Married refugees under 18 entering Denmark will be separated from their spouses, Integration Minister Inger Støjberg said. The announcement comes amid reports of brides as young as 14 living in asylum centres in the country.
In a press release, Støjberg said that underage spouses already in the country will be separated from their partners, and couples arriving in the country will not be allowed to live together if one is under 18.
"It is completely unacceptable that there are currently minors within the Danish asylum system living with their spouses or partners and I have asked the Danish Immigration Service to immediately put a stop to it," Støjberg said.
"We should naturally ensure that young girls are not being forced to live in a relationship with an adult at the asylum centres," she added.
In January, the Integration Ministry revealed that there were 27 minors currently living as part of a married couple in the Danish asylum system. An investigation by Denmark's Metroxpress newspaper found brides as young as 14 living in asylum centres.
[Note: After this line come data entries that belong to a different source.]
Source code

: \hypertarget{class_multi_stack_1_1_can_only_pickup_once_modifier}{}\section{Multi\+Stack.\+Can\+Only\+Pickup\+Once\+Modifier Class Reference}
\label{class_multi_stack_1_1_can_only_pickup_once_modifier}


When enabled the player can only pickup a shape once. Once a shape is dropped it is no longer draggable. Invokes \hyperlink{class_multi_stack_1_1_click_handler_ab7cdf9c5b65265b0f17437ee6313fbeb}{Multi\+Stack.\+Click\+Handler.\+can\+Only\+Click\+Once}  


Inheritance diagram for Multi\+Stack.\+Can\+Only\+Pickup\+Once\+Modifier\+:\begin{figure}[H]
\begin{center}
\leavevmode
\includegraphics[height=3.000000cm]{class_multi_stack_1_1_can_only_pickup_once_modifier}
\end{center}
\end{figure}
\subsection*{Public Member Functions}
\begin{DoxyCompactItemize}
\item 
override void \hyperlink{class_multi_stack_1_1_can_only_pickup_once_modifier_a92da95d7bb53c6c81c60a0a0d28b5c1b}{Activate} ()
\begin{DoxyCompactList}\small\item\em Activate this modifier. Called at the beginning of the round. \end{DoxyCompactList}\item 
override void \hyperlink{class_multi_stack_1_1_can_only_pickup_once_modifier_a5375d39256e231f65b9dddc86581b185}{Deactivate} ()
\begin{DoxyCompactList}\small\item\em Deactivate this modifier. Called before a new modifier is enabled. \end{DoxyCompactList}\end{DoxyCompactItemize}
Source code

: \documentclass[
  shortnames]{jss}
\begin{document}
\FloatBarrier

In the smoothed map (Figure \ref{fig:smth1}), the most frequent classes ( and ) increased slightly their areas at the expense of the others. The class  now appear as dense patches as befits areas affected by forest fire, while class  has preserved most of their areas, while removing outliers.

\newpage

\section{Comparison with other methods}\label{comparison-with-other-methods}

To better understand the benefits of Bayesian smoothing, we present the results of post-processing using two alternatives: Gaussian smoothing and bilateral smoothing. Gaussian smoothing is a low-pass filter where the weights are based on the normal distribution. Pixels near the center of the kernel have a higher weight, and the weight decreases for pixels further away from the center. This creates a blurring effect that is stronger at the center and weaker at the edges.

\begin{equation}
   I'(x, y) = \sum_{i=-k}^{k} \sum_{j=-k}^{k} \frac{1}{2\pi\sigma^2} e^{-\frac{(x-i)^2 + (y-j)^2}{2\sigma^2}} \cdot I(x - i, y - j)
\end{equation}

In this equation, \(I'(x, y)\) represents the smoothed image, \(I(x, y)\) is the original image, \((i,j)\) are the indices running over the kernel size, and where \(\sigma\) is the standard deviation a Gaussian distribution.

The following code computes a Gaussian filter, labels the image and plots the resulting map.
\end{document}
In other European countries, the presence of "child brides" in asylum centres has sparked debate, with the Netherlands recently closing a legal loophole that allowed child brides to join their asylum seeker spouses in the country, while Germany treats married asylum seekers under 18 as unaccompanied minors and houses them in special youth facilities.
Under previous Danish laws, refugee spouses under 15 are separated from their partners, while teenage spouses older than 15 have their situation considered on a case-by-case basis.
The age of sexual consent in Denmark is 15.